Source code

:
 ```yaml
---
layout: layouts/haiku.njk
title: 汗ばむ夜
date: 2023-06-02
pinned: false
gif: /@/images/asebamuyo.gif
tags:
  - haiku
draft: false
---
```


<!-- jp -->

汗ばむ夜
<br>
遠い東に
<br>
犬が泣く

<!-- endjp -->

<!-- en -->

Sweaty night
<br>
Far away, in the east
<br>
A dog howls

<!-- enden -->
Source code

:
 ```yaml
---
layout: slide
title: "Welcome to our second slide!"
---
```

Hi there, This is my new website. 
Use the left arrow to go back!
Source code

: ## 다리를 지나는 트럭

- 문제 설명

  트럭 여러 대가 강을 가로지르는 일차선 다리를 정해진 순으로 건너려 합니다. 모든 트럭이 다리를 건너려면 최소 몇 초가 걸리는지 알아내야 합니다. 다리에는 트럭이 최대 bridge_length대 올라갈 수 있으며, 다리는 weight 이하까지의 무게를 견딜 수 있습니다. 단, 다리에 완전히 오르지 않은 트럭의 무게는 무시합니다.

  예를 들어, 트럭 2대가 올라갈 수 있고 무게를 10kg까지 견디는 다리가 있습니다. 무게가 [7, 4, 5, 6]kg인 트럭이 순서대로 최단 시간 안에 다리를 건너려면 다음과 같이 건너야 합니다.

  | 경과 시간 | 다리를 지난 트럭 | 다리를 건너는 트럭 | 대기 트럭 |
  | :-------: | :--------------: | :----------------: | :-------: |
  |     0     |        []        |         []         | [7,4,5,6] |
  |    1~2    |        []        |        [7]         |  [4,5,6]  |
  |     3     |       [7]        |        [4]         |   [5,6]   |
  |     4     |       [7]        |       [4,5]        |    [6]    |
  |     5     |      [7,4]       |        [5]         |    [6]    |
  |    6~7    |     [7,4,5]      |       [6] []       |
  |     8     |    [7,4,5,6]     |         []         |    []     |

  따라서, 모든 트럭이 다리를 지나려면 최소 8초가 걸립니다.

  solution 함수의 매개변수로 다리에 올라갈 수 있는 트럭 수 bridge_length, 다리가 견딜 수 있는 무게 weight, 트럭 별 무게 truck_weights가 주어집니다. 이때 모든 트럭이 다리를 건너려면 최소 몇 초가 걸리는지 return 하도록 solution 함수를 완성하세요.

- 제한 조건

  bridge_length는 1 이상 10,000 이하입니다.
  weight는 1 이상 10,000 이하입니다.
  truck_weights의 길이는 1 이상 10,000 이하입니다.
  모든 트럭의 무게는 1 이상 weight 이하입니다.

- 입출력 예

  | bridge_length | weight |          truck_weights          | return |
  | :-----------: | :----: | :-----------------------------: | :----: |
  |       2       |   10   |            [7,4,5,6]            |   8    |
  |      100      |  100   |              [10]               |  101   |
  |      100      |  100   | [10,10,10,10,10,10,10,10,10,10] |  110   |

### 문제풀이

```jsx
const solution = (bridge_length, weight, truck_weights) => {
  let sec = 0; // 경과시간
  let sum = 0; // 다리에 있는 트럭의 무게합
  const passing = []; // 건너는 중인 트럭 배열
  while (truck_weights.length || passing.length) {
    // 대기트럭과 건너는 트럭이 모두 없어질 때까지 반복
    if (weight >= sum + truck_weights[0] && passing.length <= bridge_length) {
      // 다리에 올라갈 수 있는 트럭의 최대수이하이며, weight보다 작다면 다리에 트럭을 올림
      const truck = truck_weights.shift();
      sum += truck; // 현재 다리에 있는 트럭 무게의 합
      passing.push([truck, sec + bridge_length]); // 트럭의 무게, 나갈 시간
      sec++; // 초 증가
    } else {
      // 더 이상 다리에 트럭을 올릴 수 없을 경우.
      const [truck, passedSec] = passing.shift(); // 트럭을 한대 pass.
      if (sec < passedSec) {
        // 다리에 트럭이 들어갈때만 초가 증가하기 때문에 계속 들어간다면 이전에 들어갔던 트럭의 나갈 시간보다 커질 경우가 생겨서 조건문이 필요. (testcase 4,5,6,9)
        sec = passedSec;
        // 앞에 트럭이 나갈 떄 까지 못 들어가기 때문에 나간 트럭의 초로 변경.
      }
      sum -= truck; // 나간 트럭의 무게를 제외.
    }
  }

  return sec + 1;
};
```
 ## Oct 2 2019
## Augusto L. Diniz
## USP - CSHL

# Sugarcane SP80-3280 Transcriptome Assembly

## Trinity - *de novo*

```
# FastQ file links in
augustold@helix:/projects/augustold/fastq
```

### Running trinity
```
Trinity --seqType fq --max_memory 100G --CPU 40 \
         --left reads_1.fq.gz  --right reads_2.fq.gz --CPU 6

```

• [Requirement] Go through the material and report each line that holds the string "passing".

• [Completed exercise]
  const passing = []; // 건너는 중인 트럭 배열
  while (truck_weights.length || passing.length) {
    if (weight >= sum + truck_weights[0] && passing.length <= bridge_length) {
      passing.push([truck, sec + bridge_length]); // 트럭의 무게, 나갈 시간
      const [truck, passedSec] = passing.shift(); // 트럭을 한대 pass.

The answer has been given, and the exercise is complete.